* _Task instructions_
Among the entries below, one line contains "## Design System Updates" and another contains "en este documento.". Transcribe those two lines and every line between them, exactly.
(Beginning of Records supplied)
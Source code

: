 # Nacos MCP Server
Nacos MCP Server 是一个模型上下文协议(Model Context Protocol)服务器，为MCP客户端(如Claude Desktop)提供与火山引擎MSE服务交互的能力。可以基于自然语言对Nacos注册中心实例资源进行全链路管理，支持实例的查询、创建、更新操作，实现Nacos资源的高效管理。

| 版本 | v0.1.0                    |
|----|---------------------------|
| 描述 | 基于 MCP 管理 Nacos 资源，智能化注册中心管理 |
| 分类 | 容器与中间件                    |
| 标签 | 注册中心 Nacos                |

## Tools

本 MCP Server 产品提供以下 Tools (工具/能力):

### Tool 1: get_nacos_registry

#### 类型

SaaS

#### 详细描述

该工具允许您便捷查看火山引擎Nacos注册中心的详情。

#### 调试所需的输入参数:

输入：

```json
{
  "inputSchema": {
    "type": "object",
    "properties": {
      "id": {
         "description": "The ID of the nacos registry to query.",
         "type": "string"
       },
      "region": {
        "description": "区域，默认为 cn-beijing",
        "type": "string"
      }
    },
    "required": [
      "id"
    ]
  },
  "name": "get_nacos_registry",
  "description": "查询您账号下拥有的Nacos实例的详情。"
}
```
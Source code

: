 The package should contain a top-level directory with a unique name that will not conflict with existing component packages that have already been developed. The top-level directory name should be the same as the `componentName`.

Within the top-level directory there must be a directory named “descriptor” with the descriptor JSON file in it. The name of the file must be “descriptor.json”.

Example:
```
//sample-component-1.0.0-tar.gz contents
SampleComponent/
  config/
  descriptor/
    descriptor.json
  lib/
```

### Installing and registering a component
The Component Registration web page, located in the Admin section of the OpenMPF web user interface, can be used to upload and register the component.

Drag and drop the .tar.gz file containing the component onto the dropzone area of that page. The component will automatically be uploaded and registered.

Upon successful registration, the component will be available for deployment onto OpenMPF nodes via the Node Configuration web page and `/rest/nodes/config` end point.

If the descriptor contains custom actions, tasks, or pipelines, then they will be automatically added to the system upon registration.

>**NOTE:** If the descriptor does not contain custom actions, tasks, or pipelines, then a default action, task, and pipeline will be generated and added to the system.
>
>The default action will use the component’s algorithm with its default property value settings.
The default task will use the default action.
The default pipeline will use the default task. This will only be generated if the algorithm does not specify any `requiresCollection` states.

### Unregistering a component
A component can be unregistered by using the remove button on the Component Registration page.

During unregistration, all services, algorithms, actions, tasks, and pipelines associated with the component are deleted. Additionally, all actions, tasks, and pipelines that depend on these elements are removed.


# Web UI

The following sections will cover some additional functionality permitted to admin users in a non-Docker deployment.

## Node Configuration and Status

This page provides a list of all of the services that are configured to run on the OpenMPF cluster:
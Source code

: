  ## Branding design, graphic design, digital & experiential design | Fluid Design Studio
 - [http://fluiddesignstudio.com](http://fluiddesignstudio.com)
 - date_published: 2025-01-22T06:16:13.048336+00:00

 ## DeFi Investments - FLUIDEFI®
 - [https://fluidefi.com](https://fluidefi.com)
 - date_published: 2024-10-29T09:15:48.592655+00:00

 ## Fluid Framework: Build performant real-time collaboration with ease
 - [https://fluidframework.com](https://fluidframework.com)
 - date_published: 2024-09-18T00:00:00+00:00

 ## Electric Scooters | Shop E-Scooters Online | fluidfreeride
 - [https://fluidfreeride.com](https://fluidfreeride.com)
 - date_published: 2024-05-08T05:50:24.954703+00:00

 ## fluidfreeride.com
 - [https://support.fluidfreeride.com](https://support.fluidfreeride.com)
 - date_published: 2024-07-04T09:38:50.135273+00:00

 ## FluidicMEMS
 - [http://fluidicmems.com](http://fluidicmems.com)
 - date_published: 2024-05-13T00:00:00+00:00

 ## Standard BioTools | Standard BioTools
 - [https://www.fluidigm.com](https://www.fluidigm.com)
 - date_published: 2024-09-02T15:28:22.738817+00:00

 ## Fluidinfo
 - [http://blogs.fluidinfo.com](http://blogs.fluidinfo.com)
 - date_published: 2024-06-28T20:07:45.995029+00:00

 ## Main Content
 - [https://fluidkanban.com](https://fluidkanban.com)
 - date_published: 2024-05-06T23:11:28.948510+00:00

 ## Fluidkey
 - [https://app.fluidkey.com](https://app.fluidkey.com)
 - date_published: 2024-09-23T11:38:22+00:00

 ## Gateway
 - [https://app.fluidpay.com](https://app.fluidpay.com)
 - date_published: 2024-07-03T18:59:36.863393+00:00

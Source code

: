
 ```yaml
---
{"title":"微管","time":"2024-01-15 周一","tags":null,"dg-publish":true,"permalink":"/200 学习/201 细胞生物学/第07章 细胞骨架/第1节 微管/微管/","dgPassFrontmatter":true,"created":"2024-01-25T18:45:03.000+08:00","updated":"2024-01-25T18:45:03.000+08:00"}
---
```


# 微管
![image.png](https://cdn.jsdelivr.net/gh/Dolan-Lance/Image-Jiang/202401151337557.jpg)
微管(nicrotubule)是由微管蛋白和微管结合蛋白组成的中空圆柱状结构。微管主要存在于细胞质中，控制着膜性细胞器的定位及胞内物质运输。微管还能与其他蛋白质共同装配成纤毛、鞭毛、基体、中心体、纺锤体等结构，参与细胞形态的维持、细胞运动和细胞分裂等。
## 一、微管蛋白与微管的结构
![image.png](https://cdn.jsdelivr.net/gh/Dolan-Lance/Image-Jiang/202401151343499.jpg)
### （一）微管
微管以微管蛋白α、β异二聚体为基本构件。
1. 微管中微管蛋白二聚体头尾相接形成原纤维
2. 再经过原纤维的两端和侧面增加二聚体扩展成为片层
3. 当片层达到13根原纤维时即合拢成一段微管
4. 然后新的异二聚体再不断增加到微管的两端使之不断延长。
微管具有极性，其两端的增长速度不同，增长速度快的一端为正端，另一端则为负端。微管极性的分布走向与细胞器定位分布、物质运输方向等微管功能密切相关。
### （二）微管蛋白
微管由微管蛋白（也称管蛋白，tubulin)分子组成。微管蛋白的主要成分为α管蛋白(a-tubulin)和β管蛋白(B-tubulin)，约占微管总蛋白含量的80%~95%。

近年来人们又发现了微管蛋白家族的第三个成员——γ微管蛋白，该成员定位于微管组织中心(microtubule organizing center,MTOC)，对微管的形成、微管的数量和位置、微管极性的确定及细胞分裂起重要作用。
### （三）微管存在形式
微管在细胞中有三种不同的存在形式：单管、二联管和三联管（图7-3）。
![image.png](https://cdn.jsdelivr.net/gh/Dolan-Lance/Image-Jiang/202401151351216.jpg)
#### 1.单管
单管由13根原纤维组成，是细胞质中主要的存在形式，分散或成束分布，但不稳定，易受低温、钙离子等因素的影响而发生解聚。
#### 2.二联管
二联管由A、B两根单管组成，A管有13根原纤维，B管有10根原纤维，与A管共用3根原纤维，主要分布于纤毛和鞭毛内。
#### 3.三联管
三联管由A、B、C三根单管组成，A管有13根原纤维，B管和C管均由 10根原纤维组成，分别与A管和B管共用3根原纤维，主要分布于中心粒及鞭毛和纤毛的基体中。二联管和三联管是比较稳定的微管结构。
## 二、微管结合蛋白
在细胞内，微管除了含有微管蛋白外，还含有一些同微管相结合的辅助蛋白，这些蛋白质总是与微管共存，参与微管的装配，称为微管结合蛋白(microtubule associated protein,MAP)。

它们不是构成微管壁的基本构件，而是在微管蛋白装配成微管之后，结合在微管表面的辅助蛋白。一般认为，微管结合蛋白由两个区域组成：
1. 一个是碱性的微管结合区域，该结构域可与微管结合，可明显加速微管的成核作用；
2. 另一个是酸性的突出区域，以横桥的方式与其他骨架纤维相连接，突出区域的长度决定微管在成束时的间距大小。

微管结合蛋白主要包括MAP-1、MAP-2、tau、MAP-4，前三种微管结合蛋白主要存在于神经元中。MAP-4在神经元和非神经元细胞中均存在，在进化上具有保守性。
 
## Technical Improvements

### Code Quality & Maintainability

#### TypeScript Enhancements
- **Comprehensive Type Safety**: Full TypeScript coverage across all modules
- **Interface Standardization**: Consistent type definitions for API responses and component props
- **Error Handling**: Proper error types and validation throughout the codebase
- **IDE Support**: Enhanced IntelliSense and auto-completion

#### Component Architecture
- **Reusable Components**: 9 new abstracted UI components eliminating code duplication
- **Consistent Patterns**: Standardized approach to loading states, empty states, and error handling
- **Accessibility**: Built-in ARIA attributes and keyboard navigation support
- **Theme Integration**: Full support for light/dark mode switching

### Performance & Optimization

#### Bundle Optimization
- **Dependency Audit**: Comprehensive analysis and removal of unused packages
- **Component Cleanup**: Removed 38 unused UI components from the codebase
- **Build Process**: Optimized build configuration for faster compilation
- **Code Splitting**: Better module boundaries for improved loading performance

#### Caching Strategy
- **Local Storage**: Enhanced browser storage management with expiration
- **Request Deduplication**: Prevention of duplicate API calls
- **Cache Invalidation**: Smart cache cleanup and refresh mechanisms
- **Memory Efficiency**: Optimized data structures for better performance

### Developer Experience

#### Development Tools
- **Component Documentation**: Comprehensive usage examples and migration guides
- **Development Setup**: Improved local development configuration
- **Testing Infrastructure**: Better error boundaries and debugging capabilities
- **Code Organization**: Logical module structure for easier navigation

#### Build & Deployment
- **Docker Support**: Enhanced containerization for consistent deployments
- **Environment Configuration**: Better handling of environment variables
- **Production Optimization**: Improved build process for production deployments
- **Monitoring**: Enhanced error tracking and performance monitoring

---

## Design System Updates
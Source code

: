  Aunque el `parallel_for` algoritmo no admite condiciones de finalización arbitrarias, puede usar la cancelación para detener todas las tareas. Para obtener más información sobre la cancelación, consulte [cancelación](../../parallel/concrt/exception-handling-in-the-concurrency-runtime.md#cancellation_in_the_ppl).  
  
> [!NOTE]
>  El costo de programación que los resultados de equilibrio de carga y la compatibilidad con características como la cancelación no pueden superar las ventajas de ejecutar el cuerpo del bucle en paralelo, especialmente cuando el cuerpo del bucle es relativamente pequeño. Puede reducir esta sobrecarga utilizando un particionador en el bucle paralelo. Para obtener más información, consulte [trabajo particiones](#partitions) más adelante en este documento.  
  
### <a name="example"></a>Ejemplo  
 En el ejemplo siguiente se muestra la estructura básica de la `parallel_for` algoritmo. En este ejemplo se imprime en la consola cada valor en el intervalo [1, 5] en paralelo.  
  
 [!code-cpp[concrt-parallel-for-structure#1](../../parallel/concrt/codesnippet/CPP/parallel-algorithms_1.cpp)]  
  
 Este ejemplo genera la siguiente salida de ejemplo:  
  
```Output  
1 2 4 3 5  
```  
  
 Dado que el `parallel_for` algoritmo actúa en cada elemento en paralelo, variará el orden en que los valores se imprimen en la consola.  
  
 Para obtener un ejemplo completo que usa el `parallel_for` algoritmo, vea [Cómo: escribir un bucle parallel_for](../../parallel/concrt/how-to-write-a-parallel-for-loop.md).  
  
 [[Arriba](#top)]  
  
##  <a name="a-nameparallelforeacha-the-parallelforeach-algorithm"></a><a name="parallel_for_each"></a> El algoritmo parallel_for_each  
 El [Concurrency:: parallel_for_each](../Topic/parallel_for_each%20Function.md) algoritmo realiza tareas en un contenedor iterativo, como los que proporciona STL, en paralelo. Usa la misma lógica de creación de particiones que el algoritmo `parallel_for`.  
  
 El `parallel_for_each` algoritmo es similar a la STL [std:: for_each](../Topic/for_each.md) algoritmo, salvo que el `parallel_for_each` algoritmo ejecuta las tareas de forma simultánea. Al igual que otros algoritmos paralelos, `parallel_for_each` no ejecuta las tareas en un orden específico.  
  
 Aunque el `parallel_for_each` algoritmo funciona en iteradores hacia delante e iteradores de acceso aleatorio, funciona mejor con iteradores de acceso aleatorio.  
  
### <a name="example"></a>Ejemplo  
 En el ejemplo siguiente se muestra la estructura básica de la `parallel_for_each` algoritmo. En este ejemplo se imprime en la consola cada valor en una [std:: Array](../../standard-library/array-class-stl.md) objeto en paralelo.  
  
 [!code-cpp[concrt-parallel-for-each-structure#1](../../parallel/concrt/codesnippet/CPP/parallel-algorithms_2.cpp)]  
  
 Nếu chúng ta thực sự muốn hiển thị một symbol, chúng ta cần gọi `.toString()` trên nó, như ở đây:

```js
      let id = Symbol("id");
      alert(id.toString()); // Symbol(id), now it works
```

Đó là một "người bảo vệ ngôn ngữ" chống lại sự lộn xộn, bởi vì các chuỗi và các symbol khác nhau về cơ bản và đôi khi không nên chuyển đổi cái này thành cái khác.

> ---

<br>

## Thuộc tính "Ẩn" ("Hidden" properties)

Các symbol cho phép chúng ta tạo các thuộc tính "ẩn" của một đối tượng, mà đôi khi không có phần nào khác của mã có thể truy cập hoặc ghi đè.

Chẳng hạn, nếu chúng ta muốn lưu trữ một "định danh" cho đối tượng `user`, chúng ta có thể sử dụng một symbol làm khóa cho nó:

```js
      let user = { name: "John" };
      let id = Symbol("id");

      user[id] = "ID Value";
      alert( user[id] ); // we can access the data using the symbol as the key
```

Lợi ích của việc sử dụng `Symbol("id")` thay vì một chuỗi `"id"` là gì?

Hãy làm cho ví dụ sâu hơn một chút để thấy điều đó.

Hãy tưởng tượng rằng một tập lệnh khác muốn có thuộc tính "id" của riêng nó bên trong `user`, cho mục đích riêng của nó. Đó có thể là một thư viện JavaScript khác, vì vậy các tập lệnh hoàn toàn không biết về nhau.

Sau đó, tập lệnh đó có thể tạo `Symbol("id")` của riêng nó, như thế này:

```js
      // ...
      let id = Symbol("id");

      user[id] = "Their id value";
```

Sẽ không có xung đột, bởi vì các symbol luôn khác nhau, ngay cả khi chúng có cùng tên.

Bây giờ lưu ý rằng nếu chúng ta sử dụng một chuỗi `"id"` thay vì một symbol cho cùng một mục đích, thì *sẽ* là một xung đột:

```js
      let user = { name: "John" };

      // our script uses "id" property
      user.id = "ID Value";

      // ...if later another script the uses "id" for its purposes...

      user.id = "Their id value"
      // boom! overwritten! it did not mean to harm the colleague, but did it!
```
(End of Records supplied)
* _Your response_
## Design System Updates
Source code

:  Aunque el `parallel_for` algoritmo no admite condiciones de finalización arbitrarias, puede usar la cancelación para detener todas las tareas. Para obtener más información sobre la cancelación, consulte [cancelación](../../parallel/concrt/exception-handling-in-the-concurrency-runtime.md#cancellation_in_the_ppl).  
  
> [!NOTE]
>  El costo de programación que los resultados de equilibrio de carga y la compatibilidad con características como la cancelación no pueden superar las ventajas de ejecutar el cuerpo del bucle en paralelo, especialmente cuando el cuerpo del bucle es relativamente pequeño. Puede reducir esta sobrecarga utilizando un particionador en el bucle paralelo. Para obtener más información, consulte [trabajo particiones](#partitions) más adelante en este documento.  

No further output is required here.